P.T. Barnum is supposed to have said “There’s no such thing as bad publicity.” In the case of Rich Lowry’s smearing of Ron Paul, Thomas DiLorenzo and LewRockwell.com, I agree with P.T. Better to be noticed and gain attention than to be ignored. Clearly, Paul, DiLorenzo and Rockwell are doing something right to get under Lowry’s skin.
Lowry’s smear is in the tradition of any snide and malevolent remark or accusation. Lowry uses this rhetorical attack because he has no other to use. That is to say, he has no argument. When your conservative intellect cannot come to grips with the arguments of your libertarian opponents, then pronounce them guilty of favoring slavery. Talk about absurd! Libertarians favor slavery because they hate federal power? Lies seldom are more grotesque, because libertarian theory begins with the very opposite idea, namely, the postulate that you own yourself and your body. Is this kind of total misreading of a major libertarian idea the best that Lowry can come up with? If he has this wrong, and he does, why should we listen to anything else he has to say about Lincoln?

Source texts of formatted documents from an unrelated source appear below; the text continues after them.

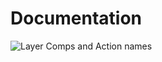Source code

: # Documentation  


![Layer Comps and Action names](URL "Documentation/layer-comps-and-actions.jpg")  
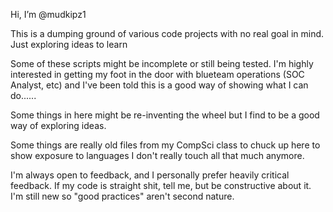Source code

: Hi, I’m @mudkipz1

This is a dumping ground of various code projects with no real goal in mind. Just exploring ideas to learn

Some of these scripts might be incomplete or still being tested. I'm highly interested in getting my foot in the door with blueteam operations (SOC Analyst, etc) and I've been told this is a good way of showing what I can do......

Some things in here might be re-inventing the wheel but I find to be a good way of exploring ideas. 

Some things are really old files from my CompSci class to chuck up here to show exposure to languages I don't really touch all that much anymore. 

I'm always open to feedback, and I personally prefer heavily critical feedback. If my code is straight shit, tell me, but be constructive about it. I'm still new so "good practices" aren't second nature. 
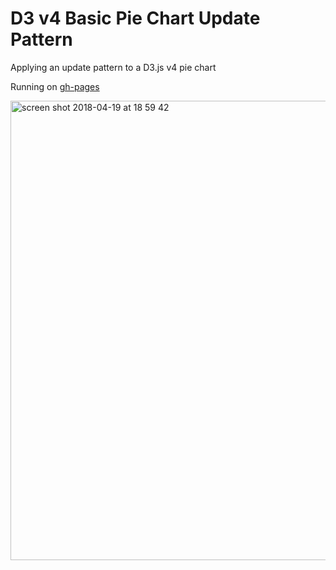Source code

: # D3 v4 Basic Pie Chart Update Pattern

Applying an update pattern to a D3.js v4 pie chart

Running on [gh-pages](https://shanegibney.github.io/D3-v4-Pie-Chart-Update-Pattern/)

<img width="735" alt="screen shot 2018-04-19 at 18 59 42" src="https://user-images.githubusercontent.com/17167992/39009569-e964aec2-4403-11e8-843b-313a9ee7522a.png">
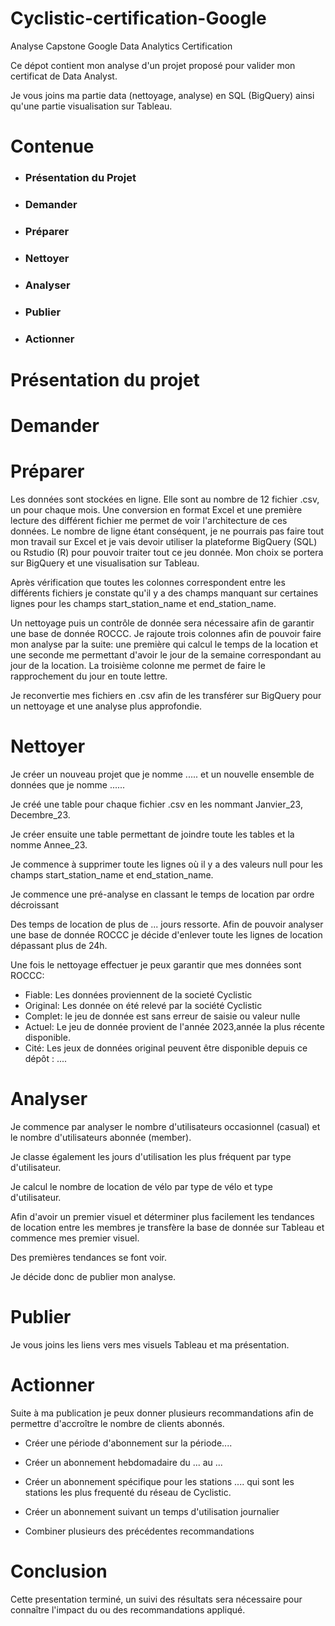 # Cyclistic-certification-Google
Analyse Capstone Google Data Analytics Certification

Ce dépot contient mon analyse d'un projet proposé pour valider mon certificat de Data Analyst.

Je vous joins ma partie data (nettoyage, analyse) en SQL (BigQuery) ainsi qu'une partie visualisation sur Tableau.

# Contenue
* ### Présentation du Projet
* ### Demander
* ### Préparer
* ### Nettoyer
* ### Analyser
* ### Publier
* ### Actionner


# Présentation du projet


# Demander


# Préparer

Les données sont stockées en ligne. Elle sont au nombre de 12 fichier .csv, un pour chaque mois. Une conversion en format Excel et une première lecture des différent fichier me permet de voir l'architecture de ces données. Le nombre de ligne étant conséquent, je ne pourrais pas faire tout mon travail sur Excel et je vais devoir utiliser la plateforme BigQuery (SQL) ou Rstudio (R) pour pouvoir traiter tout ce jeu donnée. Mon choix se portera sur BigQuery et une visualisation sur Tableau.

Après vérification que toutes les colonnes correspondent entre les différents fichiers je constate qu'il y a des champs manquant sur certaines lignes pour les champs start_station_name et end_station_name. 

Un nettoyage puis un contrôle de donnée sera nécessaire afin de garantir une base de donnée ROCCC. Je rajoute trois colonnes afin de pouvoir faire mon analyse par la suite: une première qui calcul le temps de la location et une seconde me permettant d'avoir le jour de la semaine correspondant au jour de la location. La troisième colonne me permet de faire le rapprochement du jour en toute lettre.

Je reconvertie mes fichiers en .csv afin de les transférer sur BigQuery pour un nettoyage et une analyse plus approfondie. 

# Nettoyer

Je créer un nouveau projet que je nomme ..... et un nouvelle ensemble de données que je nomme ......

 Je créé une table pour chaque fichier .csv en les nommant Janvier_23, Decembre_23. 

Je créer ensuite une table permettant de joindre toute les tables et la nomme Annee_23.

Je commence à supprimer toute les lignes où il y a des valeurs null pour les champs start_station_name et end_station_name. 


Je commence une pré-analyse en classant le temps de location par ordre décroissant


Des temps de location de plus de ... jours ressorte. Afin de pouvoir analyser une base de donnée ROCCC je décide d'enlever toute les lignes de location dépassant plus de 24h.


Une fois le nettoyage effectuer je peux garantir que mes données sont ROCCC:
* Fiable: 
Les données proviennent de la societé Cyclistic
* Original: 
Les donnée on été relevé par la société Cyclistic
* Complet: 
le jeu de donnée est sans erreur de saisie ou valeur nulle
* Actuel: 
Le jeu de donnée provient de l'année 2023,année la plus récente disponible.
* Cité: 
Les jeux de données original peuvent être disponible depuis ce dépôt : ....


# Analyser

Je commence par analyser le nombre d'utilisateurs occasionnel (casual) et le nombre d'utilisateurs abonnée (member). 

Je classe également les jours d'utilisation les plus fréquent par type d'utilisateur.

Je calcul le nombre de location de vélo par type de vélo et type d'utilisateur.

Afin d'avoir un premier visuel et déterminer plus facilement les tendances de location entre les membres je transfère la base de donnée sur Tableau et commence mes premier visuel.

Des premières tendances se font voir.



Je décide donc de publier mon analyse.

# Publier

Je vous joins les liens vers mes visuels Tableau et ma présentation.



# Actionner

Suite à ma publication je peux donner plusieurs recommandations afin de permettre d'accroître le nombre de clients abonnés.

* Créer une période d'abonnement sur la période....

* Créer un abonnement hebdomadaire du ... au ...

* Créer un abonnement spécifique pour les stations .... qui sont les stations les plus frequenté du réseau de Cyclistic.

* Créer un abonnement suivant un temps d'utilisation journalier

* Combiner plusieurs des précédentes recommandations


# Conclusion
Cette presentation terminé, un suivi des résultats sera nécessaire pour connaître l'impact du ou des recommandations appliqué.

Lowry writes of “a species of libertarians — ‘people-owning libertarians,’ as one of my colleagues archly calls them — who apparently hate federal power more than they abhor slavery.” Totally asinine and totally wrong. I have to inform the analytically-challenged Lowry that federal power and slavery are not necessarily opposites. One can be against both federal power and slavery, when both violate rights and self-ownership. Slavery is not something either that necessarily has to be eliminated by the exercise of federal power or a national power or by a terrible civil war or by gross violations of rights or by destroying a Constitution. Other nations ended slavery without these necessarily happening.